Work instruction: Entries follow. Return each line that contains the word "module".

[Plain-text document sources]

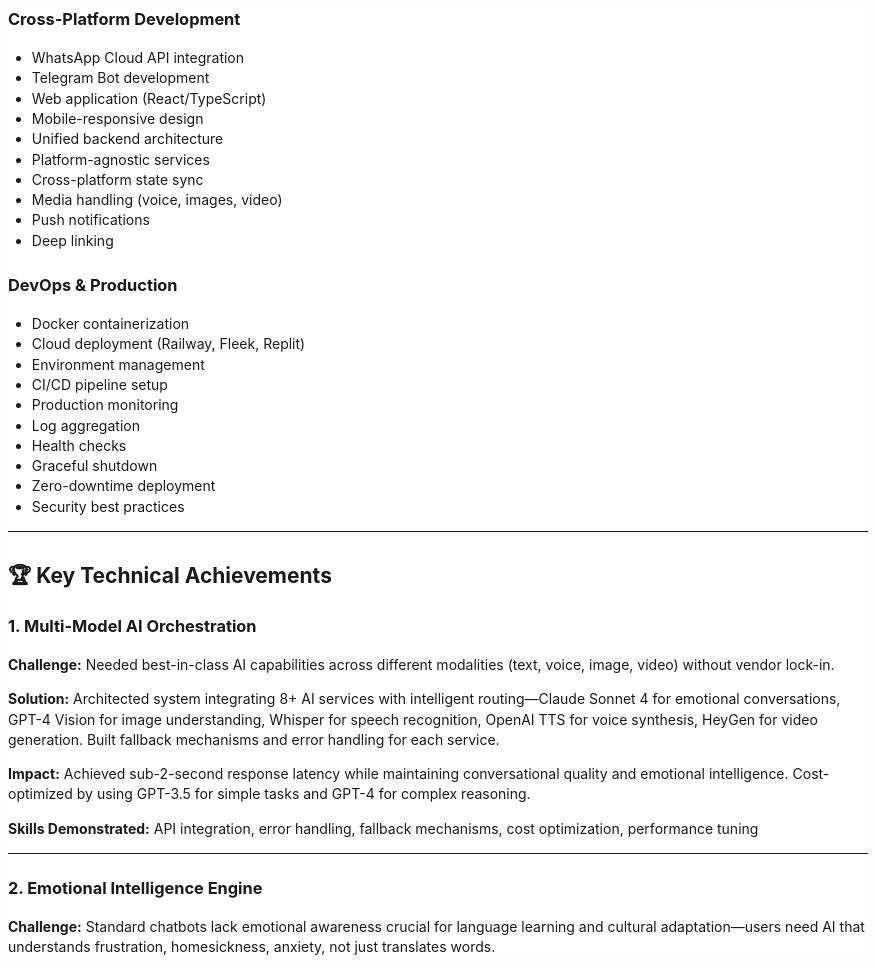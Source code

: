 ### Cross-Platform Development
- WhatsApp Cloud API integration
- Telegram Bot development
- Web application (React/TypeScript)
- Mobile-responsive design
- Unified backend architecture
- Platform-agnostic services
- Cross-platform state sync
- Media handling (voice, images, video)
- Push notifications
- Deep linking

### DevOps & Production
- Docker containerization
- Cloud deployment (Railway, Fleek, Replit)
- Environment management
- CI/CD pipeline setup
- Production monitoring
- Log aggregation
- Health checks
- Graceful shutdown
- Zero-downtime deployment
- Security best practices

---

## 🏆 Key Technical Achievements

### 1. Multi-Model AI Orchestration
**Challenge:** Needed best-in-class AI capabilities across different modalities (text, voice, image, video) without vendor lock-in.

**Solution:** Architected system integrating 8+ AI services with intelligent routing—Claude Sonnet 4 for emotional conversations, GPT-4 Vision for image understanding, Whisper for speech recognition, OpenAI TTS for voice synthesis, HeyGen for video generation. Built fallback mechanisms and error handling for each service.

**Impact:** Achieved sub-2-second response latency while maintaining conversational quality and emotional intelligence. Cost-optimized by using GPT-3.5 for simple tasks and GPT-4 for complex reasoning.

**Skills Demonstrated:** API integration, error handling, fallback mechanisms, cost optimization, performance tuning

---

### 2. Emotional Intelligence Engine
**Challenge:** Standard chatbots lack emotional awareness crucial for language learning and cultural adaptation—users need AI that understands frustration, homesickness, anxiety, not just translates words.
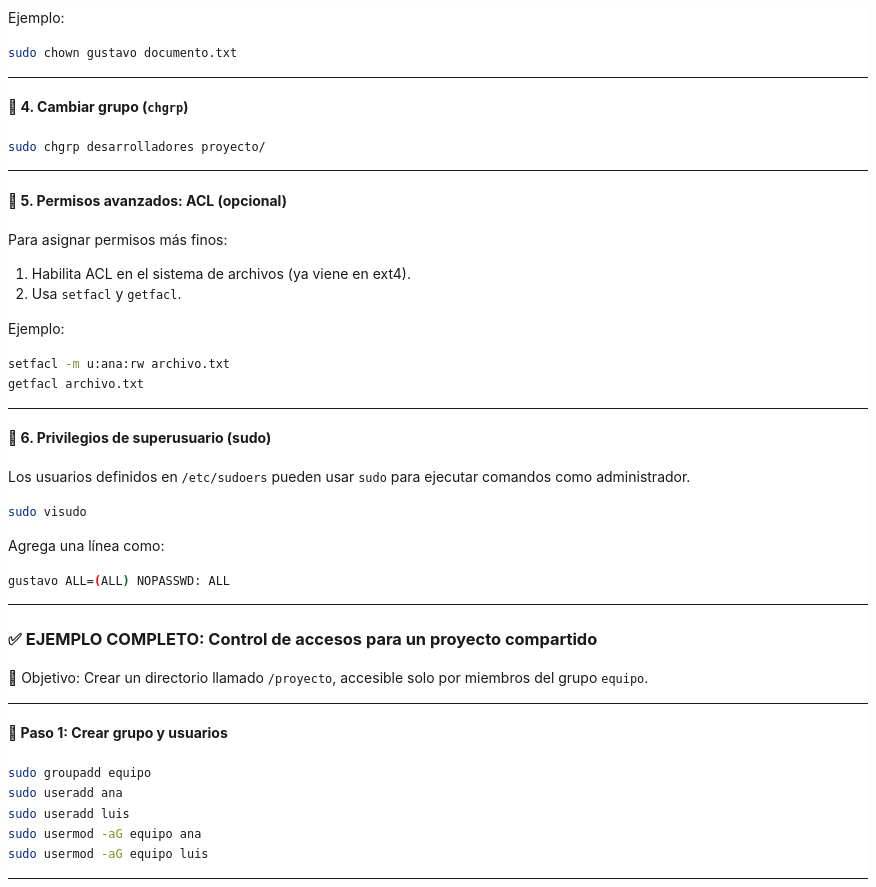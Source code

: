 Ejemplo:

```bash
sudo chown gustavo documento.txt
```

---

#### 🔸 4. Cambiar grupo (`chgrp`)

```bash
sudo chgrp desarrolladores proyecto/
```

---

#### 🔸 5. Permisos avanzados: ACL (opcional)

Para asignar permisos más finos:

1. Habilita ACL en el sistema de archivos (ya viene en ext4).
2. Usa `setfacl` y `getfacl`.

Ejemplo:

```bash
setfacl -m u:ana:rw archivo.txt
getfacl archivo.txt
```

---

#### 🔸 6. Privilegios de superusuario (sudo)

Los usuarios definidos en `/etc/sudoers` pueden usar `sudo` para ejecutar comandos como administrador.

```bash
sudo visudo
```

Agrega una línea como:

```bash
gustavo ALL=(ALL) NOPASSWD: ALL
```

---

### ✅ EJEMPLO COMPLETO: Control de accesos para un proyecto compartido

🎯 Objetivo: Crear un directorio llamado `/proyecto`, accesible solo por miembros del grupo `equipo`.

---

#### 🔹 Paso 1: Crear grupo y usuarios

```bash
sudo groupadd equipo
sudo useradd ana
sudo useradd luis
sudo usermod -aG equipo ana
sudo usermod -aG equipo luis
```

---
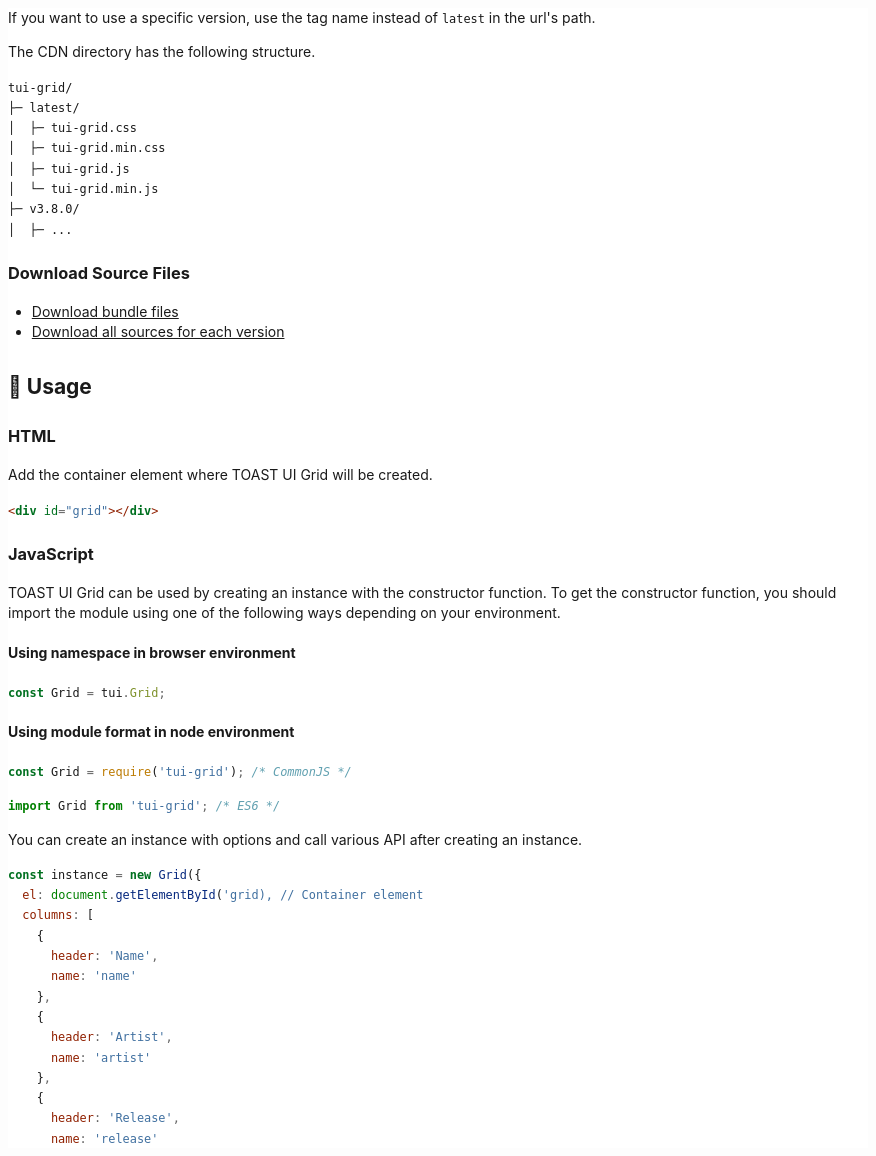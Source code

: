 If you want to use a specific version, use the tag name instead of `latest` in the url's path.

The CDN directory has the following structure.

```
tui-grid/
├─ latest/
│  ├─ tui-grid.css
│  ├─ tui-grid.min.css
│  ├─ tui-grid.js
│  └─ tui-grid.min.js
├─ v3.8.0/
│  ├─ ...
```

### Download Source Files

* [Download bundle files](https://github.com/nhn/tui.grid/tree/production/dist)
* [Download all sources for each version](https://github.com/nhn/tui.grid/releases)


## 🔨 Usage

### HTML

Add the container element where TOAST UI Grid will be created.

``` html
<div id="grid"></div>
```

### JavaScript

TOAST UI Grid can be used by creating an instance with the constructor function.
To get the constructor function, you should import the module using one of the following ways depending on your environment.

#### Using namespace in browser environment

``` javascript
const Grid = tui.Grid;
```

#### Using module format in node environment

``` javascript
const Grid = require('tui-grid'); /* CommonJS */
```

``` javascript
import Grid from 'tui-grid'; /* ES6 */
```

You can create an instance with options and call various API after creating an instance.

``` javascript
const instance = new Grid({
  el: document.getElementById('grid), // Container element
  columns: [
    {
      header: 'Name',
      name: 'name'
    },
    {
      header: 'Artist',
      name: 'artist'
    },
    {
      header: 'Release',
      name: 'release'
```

Task solution:
To get the constructor function, you should import the module using one of the following ways depending on your environment.
#### Using module format in node environment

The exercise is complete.